Subsequently, the UWV sent a letter, by mistake, to this new employer mentioning the employee's long-term illness. The new employer had not been aware of this and in an interview asked the employee for an explanation, since, coincidentally, it was at that time also the moment for the employer to decide on whether or not to offer her a follow-up contract (which, incidentally, the employer did offer in the end).
The employee made a claim against the UWV for violation of the GDPR. The employee claimed damages in the amount of EUR 500 for non-material damage as a result of the stress incurred by the incident.
Judgment District Court Amsterdam
In this judgment, the court considers that it concerned personal data of a sensitive nature (not to be confused with the special personal data separately regulated by law) since the mere mention of long-term illness is itself of a sensitive nature.
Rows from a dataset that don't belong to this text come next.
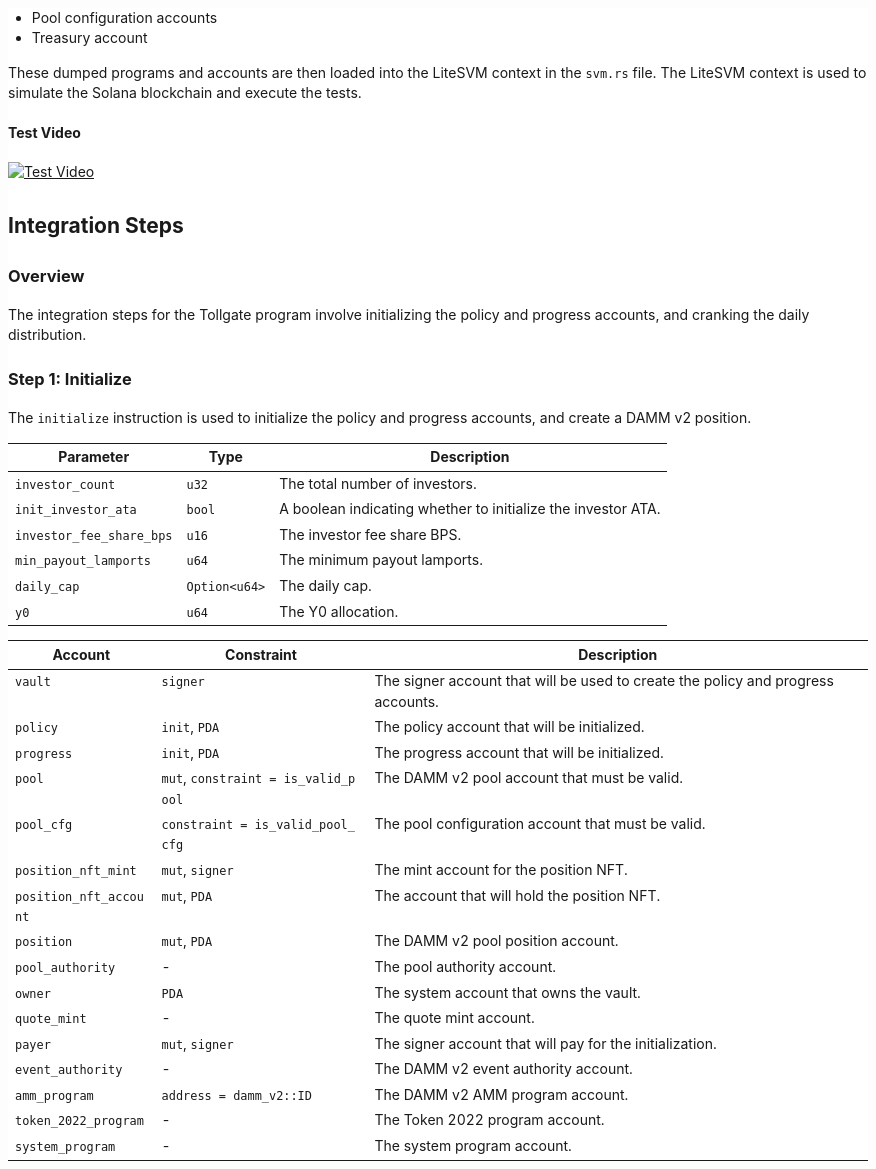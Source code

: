 - Pool configuration accounts
- Treasury account

These dumped programs and accounts are then loaded into the LiteSVM context in the `svm.rs` file. The LiteSVM context is used to simulate the Solana blockchain and execute the tests.

#### Test Video

[![Test Video](https://img.youtube.com/vi/orGMnYNNc-M/0.jpg)](https://www.youtube.com/watch?v=orGMnYNNc-M)

## Integration Steps

### Overview

The integration steps for the Tollgate program involve initializing the policy and progress accounts, and cranking the daily distribution.

### Step 1: Initialize

The `initialize` instruction is used to initialize the policy and progress accounts, and create a DAMM v2 position.

| **Parameter**            | **Type**      | **Description**                                              |
| ------------------------ | ------------- | ------------------------------------------------------------ |
| `investor_count`         | `u32`         | The total number of investors.                               |
| `init_investor_ata`      | `bool`        | A boolean indicating whether to initialize the investor ATA. |
| `investor_fee_share_bps` | `u16`         | The investor fee share BPS.                                  |
| `min_payout_lamports`    | `u64`         | The minimum payout lamports.                                 |
| `daily_cap`              | `Option<u64>` | The daily cap.                                               |
| `y0`                     | `u64`         | The Y0 allocation.                                           |

| Account                | Constraint                          | Description                                                                      |
| ---------------------- | ----------------------------------- | -------------------------------------------------------------------------------- |
| `vault`                | `signer`                            | The signer account that will be used to create the policy and progress accounts. |
| `policy`               | `init`, `PDA`                       | The policy account that will be initialized.                                     |
| `progress`             | `init`, `PDA`                       | The progress account that will be initialized.                                   |
| `pool`                 | `mut`, `constraint = is_valid_pool` | The DAMM v2 pool account that must be valid.                                     |
| `pool_cfg`             | `constraint = is_valid_pool_cfg`    | The pool configuration account that must be valid.                               |
| `position_nft_mint`    | `mut`, `signer`                     | The mint account for the position NFT.                                           |
| `position_nft_account` | `mut`, `PDA`                        | The account that will hold the position NFT.                                     |
| `position`             | `mut`, `PDA`                        | The DAMM v2 pool position account.                                               |
| `pool_authority`       | -                                   | The pool authority account.                                                      |
| `owner`                | `PDA`                               | The system account that owns the vault.                                          |
| `quote_mint`           | -                                   | The quote mint account.                                                          |
| `payer`                | `mut`, `signer`                     | The signer account that will pay for the initialization.                         |
| `event_authority`      | -                                   | The DAMM v2 event authority account.                                             |
| `amm_program`          | `address = damm_v2::ID`             | The DAMM v2 AMM program account.                                                 |
| `token_2022_program`   | -                                   | The Token 2022 program account.                                                  |
| `system_program`       | -                                   | The system program account.                                                      |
The court subsequently ruled that the UWV did indeed violate the GDPR. The GDPR obliges the controller to, among other things, take appropriate technical and organizational measures to safeguard the integrity and confidentiality of the personal data that it processes, including explicitly protection against accidental loss. The UWV decided to send letters with content such as this via an automated system that uses available address data from current employers, therefore without prior assessment whether sending the letter is correct. According to the court, a check as to the accuracy of the communication and/or of the addressee was, especially in light of the sensitive nature of the data, necessary, and also possible for an organization such as UWV. By applying this working method, UWV acted contrary to the GDPR vis-à-vis the employee by infringing on her right to have her privacy respected and her personal data protected.
The employee entered a claim for damages in the amount of EUR 500 to compensate for the fact that there was great uncertainty during the period from the occurrence of the data breach, until the moment when her employer decided to extend her contract. After all, there was a considerable risk that the new employer might not renew the contract as a result of the facts about the burnout brought to the employer’s attention. The fact that this risk did not ultimately materialize was reason for the court to consider the damages limited. Attempts on the part of the UWV to argue that immaterial compensation should only be granted in very serious situations, were waived by the court.
On the contrary, the court referred to the GDPR considerations, that show that, according to the GDPR, the concept of damage must be interpreted broadly (consideration 146). The court points to the possibility of an individual concerned to claim damages in court for violation of the GDPR: immaterial damages are explicitly mentioned. In short, the court finds that the fact that major damage could have been incurred (no contract extension) had understandably led to stress, and therefore to compensable damages. The judge ultimately estimated these to be EUR 250.
What does this mean in practice?
The claim did not turn out to be a "gravy train" for the employee in question, but she had after all only claimed modest damages. Apparently, this had been a question of principle for the employee concerned. However, despite the modest damages, the UWV will have to examine its processes, because it apparently makes use of a system of sending letters with a certain content, which system does not stand up the GDPR requirements and scrutiny.
All other responsible parties, such as health and safety services, but also employers, must be aware that, according to this judgment, the risks of claims for compensation for damages resulting from violation of the GDPR are very real.